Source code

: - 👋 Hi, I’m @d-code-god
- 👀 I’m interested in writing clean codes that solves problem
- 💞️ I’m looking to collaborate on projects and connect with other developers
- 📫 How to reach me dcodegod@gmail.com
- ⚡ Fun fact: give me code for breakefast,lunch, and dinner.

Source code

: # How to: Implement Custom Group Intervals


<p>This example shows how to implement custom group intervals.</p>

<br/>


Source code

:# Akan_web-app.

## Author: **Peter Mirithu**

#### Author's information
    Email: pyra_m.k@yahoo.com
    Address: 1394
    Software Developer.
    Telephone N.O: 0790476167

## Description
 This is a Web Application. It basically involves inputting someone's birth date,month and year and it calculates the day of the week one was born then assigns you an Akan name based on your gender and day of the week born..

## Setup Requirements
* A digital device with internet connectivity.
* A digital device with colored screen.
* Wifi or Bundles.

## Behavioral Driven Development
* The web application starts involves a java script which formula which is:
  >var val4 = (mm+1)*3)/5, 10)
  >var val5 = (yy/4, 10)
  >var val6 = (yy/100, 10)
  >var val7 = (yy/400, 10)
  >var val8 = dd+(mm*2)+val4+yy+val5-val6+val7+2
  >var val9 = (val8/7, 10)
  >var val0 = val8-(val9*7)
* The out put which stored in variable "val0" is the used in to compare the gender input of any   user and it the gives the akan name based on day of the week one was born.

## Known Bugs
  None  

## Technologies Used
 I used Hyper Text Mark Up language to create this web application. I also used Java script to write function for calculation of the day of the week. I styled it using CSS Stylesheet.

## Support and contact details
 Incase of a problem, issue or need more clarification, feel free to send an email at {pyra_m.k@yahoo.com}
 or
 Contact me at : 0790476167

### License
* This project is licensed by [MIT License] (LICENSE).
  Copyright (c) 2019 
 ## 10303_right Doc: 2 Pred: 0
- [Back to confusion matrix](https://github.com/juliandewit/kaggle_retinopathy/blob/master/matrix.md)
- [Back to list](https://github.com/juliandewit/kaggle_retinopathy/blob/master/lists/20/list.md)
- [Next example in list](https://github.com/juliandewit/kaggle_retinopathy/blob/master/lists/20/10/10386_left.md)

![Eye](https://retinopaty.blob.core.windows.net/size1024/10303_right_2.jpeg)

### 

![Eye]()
--------------------------------
Problem requirements
Each line of the listing above that contains the word "yahoo" counts once; please give the total and nothing more.

Your solution
2